▶ Your assignment
Please state how many lines in the records below contain the word "Highlighting"; the number alone is the answer.
[Data listing Boundary: Start]
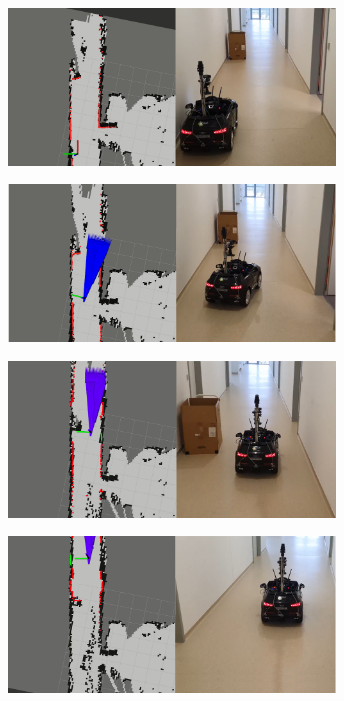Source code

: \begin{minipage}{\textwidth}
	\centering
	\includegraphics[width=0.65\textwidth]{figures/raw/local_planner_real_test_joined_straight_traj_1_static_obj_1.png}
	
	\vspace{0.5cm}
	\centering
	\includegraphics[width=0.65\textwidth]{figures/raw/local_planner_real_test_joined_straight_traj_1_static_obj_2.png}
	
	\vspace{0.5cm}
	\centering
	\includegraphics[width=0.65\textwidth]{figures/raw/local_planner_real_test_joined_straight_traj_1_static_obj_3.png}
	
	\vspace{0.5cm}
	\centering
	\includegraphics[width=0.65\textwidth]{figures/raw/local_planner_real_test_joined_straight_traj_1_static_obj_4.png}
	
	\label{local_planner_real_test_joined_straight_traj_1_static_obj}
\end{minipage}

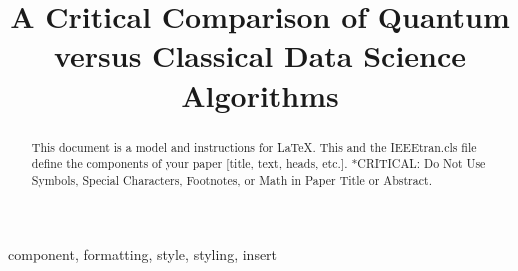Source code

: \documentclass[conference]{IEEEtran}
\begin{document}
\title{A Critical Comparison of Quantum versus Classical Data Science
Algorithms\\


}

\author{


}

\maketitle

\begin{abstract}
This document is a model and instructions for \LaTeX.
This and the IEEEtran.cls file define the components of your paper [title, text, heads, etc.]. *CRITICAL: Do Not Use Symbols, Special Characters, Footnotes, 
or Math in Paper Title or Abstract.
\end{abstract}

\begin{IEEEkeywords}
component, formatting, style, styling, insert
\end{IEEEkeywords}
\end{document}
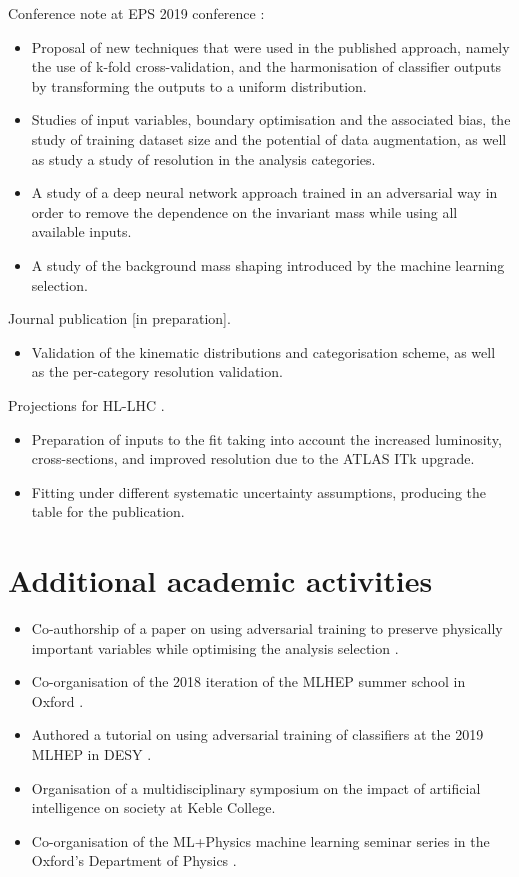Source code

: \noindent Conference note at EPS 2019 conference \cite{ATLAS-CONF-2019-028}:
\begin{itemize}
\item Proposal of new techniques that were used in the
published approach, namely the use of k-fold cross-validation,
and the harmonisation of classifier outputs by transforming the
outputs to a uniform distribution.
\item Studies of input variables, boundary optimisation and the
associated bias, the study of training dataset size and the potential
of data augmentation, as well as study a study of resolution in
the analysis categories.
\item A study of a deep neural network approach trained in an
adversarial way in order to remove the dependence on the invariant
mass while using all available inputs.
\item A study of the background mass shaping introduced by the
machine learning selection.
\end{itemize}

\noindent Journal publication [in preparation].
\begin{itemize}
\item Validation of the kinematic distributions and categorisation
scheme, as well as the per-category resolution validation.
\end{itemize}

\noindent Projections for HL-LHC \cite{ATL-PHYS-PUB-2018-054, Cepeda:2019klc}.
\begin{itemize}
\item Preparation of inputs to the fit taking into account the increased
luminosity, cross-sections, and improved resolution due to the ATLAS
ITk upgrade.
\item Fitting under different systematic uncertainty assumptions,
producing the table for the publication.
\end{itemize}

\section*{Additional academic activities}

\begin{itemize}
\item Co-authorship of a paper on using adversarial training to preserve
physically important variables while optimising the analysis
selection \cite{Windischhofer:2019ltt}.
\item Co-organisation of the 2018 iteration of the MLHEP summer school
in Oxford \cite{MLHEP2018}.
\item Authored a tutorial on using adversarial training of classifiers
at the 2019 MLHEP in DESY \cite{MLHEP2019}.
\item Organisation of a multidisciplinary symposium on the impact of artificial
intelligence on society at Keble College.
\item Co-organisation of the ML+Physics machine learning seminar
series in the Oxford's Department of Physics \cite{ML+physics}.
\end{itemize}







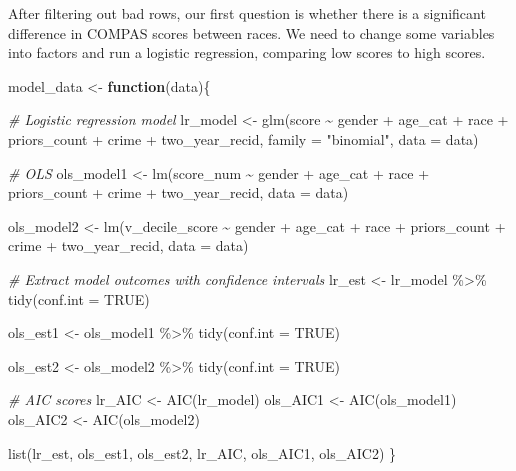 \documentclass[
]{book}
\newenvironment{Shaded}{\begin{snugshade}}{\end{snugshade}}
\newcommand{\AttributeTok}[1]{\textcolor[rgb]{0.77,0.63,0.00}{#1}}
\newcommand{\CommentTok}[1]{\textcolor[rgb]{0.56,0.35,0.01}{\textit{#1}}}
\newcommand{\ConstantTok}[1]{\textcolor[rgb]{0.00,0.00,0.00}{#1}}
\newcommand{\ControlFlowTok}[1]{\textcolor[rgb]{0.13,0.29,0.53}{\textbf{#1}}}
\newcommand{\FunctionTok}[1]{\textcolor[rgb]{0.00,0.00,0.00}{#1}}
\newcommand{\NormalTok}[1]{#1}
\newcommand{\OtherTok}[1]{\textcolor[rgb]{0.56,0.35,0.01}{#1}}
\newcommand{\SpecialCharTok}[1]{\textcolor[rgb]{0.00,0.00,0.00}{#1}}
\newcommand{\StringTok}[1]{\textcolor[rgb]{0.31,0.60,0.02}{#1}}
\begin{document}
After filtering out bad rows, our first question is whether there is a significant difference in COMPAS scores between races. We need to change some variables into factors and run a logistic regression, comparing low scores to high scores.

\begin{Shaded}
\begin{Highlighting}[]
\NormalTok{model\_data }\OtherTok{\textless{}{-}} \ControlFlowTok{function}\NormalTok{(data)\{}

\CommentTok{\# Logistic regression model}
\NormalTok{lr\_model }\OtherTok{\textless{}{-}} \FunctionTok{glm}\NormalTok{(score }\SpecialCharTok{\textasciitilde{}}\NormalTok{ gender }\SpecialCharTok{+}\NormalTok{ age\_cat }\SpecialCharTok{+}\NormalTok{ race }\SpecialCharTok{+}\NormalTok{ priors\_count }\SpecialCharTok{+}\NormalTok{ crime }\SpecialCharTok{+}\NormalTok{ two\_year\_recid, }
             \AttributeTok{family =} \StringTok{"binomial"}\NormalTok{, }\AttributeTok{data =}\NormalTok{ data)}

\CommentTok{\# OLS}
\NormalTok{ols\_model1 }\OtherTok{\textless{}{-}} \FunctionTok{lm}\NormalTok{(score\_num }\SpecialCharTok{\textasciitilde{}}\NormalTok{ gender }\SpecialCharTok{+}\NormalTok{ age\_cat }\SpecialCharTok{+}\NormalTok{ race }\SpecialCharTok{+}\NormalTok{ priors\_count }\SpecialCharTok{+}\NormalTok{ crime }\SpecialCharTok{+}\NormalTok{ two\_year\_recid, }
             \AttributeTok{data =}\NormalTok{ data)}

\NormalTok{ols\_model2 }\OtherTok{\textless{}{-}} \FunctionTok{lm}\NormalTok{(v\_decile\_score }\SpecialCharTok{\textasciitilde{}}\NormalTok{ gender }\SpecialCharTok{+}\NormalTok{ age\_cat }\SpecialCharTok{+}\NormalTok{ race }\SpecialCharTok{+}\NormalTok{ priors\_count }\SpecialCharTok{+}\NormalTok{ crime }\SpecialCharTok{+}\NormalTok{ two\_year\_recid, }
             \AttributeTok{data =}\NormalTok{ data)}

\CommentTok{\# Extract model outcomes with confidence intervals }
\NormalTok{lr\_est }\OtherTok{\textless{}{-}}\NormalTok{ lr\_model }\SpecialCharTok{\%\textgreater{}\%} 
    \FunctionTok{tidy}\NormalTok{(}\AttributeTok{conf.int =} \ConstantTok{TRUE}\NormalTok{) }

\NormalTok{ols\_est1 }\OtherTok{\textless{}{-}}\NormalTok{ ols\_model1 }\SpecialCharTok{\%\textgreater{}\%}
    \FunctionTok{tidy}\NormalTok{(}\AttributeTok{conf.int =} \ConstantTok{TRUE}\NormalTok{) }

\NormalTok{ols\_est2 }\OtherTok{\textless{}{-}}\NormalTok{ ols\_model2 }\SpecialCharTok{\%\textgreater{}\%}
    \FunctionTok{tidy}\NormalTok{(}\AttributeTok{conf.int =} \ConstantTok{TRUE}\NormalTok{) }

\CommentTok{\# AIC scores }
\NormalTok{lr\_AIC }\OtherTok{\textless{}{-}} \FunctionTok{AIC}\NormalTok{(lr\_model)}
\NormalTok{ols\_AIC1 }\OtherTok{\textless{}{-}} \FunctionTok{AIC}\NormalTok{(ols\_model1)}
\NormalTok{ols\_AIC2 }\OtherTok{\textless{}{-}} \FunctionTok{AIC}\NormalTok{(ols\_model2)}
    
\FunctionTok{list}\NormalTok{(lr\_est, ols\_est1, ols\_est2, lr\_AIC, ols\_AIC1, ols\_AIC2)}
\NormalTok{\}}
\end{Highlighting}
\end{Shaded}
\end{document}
[Data listing Boundary: End]
▶ Solution to the problem
2